* Task to complete: Copy exactly the run of lines that begins at the line with "Plot time series easily" and ends at the final line of the entries.

===== Material to process

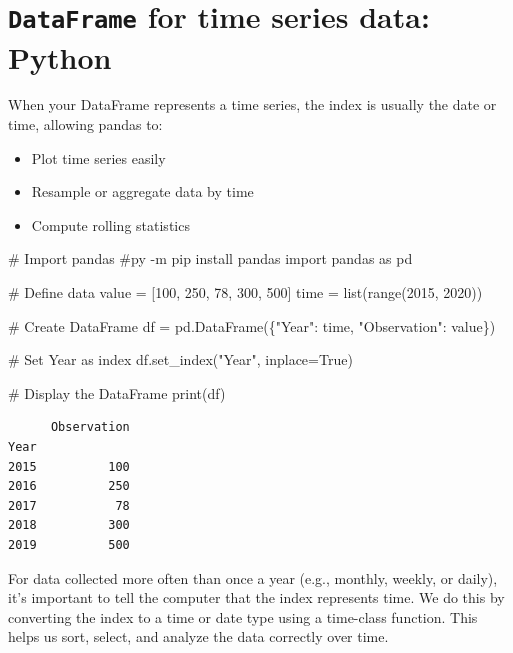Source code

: \documentclass[
  11pt,
  a4paper,
]{report}
\newenvironment{Shaded}{\begin{snugshade}}{\end{snugshade}}
\newcommand{\BuiltInTok}[1]{\textcolor[rgb]{0.00,0.23,0.31}{#1}}
\newcommand{\CommentTok}[1]{\textcolor[rgb]{0.37,0.37,0.37}{#1}}
\newcommand{\DecValTok}[1]{\textcolor[rgb]{0.68,0.00,0.00}{#1}}
\newcommand{\ImportTok}[1]{\textcolor[rgb]{0.00,0.46,0.62}{#1}}
\newcommand{\NormalTok}[1]{\textcolor[rgb]{0.00,0.23,0.31}{#1}}
\newcommand{\OperatorTok}[1]{\textcolor[rgb]{0.37,0.37,0.37}{#1}}
\newcommand{\StringTok}[1]{\textcolor[rgb]{0.13,0.47,0.30}{#1}}
\newcommand{\VariableTok}[1]{\textcolor[rgb]{0.07,0.07,0.07}{#1}}
\begin{document}
\section{\texorpdfstring{\texttt{DataFrame} for time series data:
Python}{DataFrame for time series data: Python}}\label{dataframe-for-time-series-data-python}

When your DataFrame represents a time series, the index is usually the
date or time, allowing pandas to:

\begin{itemize}
\item
  Plot time series easily
\item
  Resample or aggregate data by time
\item
  Compute rolling statistics
\end{itemize}

\begin{Shaded}
\begin{Highlighting}[]
\CommentTok{\# Import pandas}
\CommentTok{\#py {-}m pip install pandas}
\ImportTok{import}\NormalTok{ pandas }\ImportTok{as}\NormalTok{ pd}

\CommentTok{\# Define data}
\NormalTok{value }\OperatorTok{=}\NormalTok{ [}\DecValTok{100}\NormalTok{, }\DecValTok{250}\NormalTok{, }\DecValTok{78}\NormalTok{, }\DecValTok{300}\NormalTok{, }\DecValTok{500}\NormalTok{]}
\NormalTok{time }\OperatorTok{=} \BuiltInTok{list}\NormalTok{(}\BuiltInTok{range}\NormalTok{(}\DecValTok{2015}\NormalTok{, }\DecValTok{2020}\NormalTok{))}

\CommentTok{\# Create DataFrame}
\NormalTok{df }\OperatorTok{=}\NormalTok{ pd.DataFrame(\{}\StringTok{"Year"}\NormalTok{: time, }\StringTok{"Observation"}\NormalTok{: value\})}

\CommentTok{\# Set \textquotesingle{}Year\textquotesingle{} as index}
\NormalTok{df.set\_index(}\StringTok{"Year"}\NormalTok{, inplace}\OperatorTok{=}\VariableTok{True}\NormalTok{)}

\CommentTok{\# Display the DataFrame}
\BuiltInTok{print}\NormalTok{(df)}
\end{Highlighting}
\end{Shaded}

\begin{verbatim}
      Observation
Year             
2015          100
2016          250
2017           78
2018          300
2019          500
\end{verbatim}

For data collected more often than once a year (e.g., monthly, weekly,
or daily), it's important to tell the computer that the index represents
time. We do this by converting the index to a time or date type using a
time-class function. This helps us sort, select, and analyze the data
correctly over time.
\end{document}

==========

* Task solution:
  Plot time series easily
\item
  Resample or aggregate data by time
\item
  Compute rolling statistics
\end{itemize}

\begin{Shaded}
\begin{Highlighting}[]
\CommentTok{\# Import pandas}
\CommentTok{\#py {-}m pip install pandas}
\ImportTok{import}\NormalTok{ pandas }\ImportTok{as}\NormalTok{ pd}

\CommentTok{\# Define data}
\NormalTok{value }\OperatorTok{=}\NormalTok{ [}\DecValTok{100}\NormalTok{, }\DecValTok{250}\NormalTok{, }\DecValTok{78}\NormalTok{, }\DecValTok{300}\NormalTok{, }\DecValTok{500}\NormalTok{]}
\NormalTok{time }\OperatorTok{=} \BuiltInTok{list}\NormalTok{(}\BuiltInTok{range}\NormalTok{(}\DecValTok{2015}\NormalTok{, }\DecValTok{2020}\NormalTok{))}

\CommentTok{\# Create DataFrame}
\NormalTok{df }\OperatorTok{=}\NormalTok{ pd.DataFrame(\{}\StringTok{"Year"}\NormalTok{: time, }\StringTok{"Observation"}\NormalTok{: value\})}

\CommentTok{\# Set \textquotesingle{}Year\textquotesingle{} as index}
\NormalTok{df.set\_index(}\StringTok{"Year"}\NormalTok{, inplace}\OperatorTok{=}\VariableTok{True}\NormalTok{)}

\CommentTok{\# Display the DataFrame}
\BuiltInTok{print}\NormalTok{(df)}
\end{Highlighting}
\end{Shaded}

\begin{verbatim}
      Observation
Year             
2015          100
2016          250
2017           78
2018          300
2019          500
\end{verbatim}

For data collected more often than once a year (e.g., monthly, weekly,
or daily), it's important to tell the computer that the index represents
time. We do this by converting the index to a time or date type using a
time-class function. This helps us sort, select, and analyze the data
correctly over time.
\end{document}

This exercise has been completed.